《日本之文与日本之美》入“幽玄”之境—通往日本文化、文学堂奥的必由之门(12)

“幽玄”作为一个概念与范畴是复杂难解的,但可以直觉与感知;“幽玄”作为一种审美内涵是沉潜的,但有种种外在表现。

“幽玄”起源于日本平安王朝宫廷贵族的审美趣味,我们在表现平安贵族生活的集大成作品《源氏物语》中,处处可以看到“幽玄”:男女调情没有西方式的直接表白,而往往是通过事先互赠和歌做委婉的表达;男女初次约会大都隔帘而坐,只听对方的声音,不直接看到对方的模样,以造成无限的遐想;女人对男人有所不满,却不直接与男人吵闹,而是通过出家表示自己的失望与决绝,就连性格倔犟的六条妃子因嫉妒源氏的多情泛爱,却也只是以其怨魂在梦中骚扰源氏而已。

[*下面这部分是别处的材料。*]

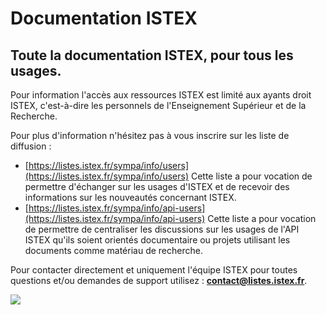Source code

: # Documentation ISTEX

## Toute la documentation ISTEX, pour tous les usages.

Pour information l'accès aux ressources ISTEX est limité aux ayants droit ISTEX, c'est-à-dire les personnels de l'Enseignement Supérieur et de la Recherche.

Pour plus d'information n'hésitez pas à vous inscrire sur les liste de diffusion :

* [https://listes.istex.fr/sympa/info/users](https://listes.istex.fr/sympa/info/users)    Cette liste a  pour vocation de permettre d'échanger sur les usages d'ISTEX et de recevoir des informations sur les nouveautés concernant ISTEX.
* [https://listes.istex.fr/sympa/info/api-users](https://listes.istex.fr/sympa/info/api-users)  Cette liste a pour vocation de permettre de centraliser les discussions sur les usages de l'API ISTEX qu'ils soient orientés documentaire ou projets utilisant les documents comme matériau de recherche.

Pour contacter directement et uniquement l'équipe ISTEX pour toutes questions et/ou demandes de support utilisez : **contact@listes.istex.fr**.

![](https://blobscdn.gitbook.com/v0/b/gitbook-28427.appspot.com/o/assets%2F-LCiQHwlRq7YP1G3ibMM%2F-LET-vrklMxc-JnZh3lh%2F-LET-zDlIl9Otd_3WxoI%2Fburennes2.png?alt=media&token=393b95b7-d852-463c-b3e9-bece878334d2)

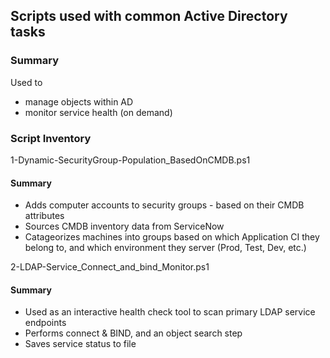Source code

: ## Scripts used with common Active Directory tasks

### Summary

Used to
- manage objects within AD
- monitor service health (on demand)

### Script Inventory

1-Dynamic-SecurityGroup-Population_BasedOnCMDB.ps1

#### Summary

- Adds computer accounts to security groups - based on their CMDB attributes
- Sources CMDB inventory data from ServiceNow
- Catageorizes machines into groups based on which Application CI they belong to, and which environment they server (Prod, Test, Dev, etc.)

2-LDAP-Service_Connect_and_bind_Monitor.ps1

#### Summary

- Used as an interactive health check tool to scan primary LDAP service endpoints
- Performs connect & BIND, and an object search step
- Saves service status to file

后来,宫廷贵族的这种“幽玄”之美,便被形式化、滞定化了,在日本文学艺术乃至日常生活的一切方面都有表现。例如,《万叶集》中的和歌总体上直率质朴,但《古今集》特别是《古今和歌集》之后的和歌却刻意追求余情余韵的象征性表达,如女歌人小野小町的一首歌“若知相逢在梦境,但愿长眠不复醒”,写的是梦境,余情面影,余韵无穷。在这一点虽然与汉诗有所相似,但汉诗与和歌的最大不同,就是汉诗无论写景抒情,都具有较明显的思想性与说理性,因而语言总体上语言是明晰的、表意是明确的,而古典和歌“幽玄”论者却都强调和歌不能说理,不要表达思想观念,只写自己的感受与情趣,追求暧昧模糊性。和歌中常见的修辞方法,如“掛词”(类似于汉语的双关语)、“缘语”(能够引起联想的关联词)等,为的就是制造一种富有间接感的余情余韵与联想,这就是和歌的“幽玄”。“幽玄”也表现在古典戏剧“能乐”的方方面面。能乐的曲目从一般所划分的五类内容上看,大部分是超现实的,其中所谓“神能”、“修罗能”、“鬼畜能”这三类,都是神魔鬼畜,而所谓“鬘能”(假发戏)又都是历史上贵族女性人物以“显灵”的方式登场的。仅有的一类以现实中的人物为题材的剧目,却又是以疯子,特别是“狂女”为主角的,也有相当的超现实性。这些独特的超现实题材是最有利于表现“幽玄”之美,最容易使剧情、使观众“入幽玄之境”。